Data to process START

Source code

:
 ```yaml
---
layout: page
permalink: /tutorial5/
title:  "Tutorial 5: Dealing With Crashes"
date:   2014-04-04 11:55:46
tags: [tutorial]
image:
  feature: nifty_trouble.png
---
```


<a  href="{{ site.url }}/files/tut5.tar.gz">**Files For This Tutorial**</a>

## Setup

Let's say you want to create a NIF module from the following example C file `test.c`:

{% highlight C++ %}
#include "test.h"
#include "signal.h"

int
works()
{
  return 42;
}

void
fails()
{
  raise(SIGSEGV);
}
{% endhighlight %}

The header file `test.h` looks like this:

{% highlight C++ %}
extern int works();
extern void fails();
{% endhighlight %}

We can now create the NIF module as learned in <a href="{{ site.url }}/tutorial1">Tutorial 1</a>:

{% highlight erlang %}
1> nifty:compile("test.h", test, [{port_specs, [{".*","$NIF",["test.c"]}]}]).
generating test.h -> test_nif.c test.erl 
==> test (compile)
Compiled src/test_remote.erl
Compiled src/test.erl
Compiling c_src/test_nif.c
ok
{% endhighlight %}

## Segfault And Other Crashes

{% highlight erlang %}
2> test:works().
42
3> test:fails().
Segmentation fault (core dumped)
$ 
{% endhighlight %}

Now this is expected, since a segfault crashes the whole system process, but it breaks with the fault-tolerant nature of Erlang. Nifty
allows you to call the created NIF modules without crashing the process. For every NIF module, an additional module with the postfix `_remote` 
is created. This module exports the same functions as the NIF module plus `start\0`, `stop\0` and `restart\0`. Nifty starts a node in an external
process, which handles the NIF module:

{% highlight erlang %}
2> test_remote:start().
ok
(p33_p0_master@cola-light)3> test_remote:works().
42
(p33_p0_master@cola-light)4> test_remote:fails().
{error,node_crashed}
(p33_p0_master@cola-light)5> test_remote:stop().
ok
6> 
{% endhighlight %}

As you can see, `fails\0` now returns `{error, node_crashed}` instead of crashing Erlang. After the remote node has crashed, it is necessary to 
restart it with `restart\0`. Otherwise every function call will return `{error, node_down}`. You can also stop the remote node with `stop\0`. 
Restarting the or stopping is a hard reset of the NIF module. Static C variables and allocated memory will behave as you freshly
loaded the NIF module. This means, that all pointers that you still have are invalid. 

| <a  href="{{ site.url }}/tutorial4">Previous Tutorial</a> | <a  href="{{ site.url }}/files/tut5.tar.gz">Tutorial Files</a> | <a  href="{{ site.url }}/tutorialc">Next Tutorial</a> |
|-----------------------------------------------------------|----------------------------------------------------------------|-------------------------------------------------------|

Data to process END
Data to process START

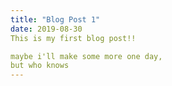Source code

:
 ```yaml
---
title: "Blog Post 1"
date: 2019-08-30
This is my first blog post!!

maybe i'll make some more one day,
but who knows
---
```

Data to process END

Aim of the exercise: Copy every line of the data where "files" is found.

Solution to this task:
<a  href="{{ site.url }}/files/tut5.tar.gz">**Files For This Tutorial**</a>
| <a  href="{{ site.url }}/tutorial4">Previous Tutorial</a> | <a  href="{{ site.url }}/files/tut5.tar.gz">Tutorial Files</a> | <a  href="{{ site.url }}/tutorialc">Next Tutorial</a> |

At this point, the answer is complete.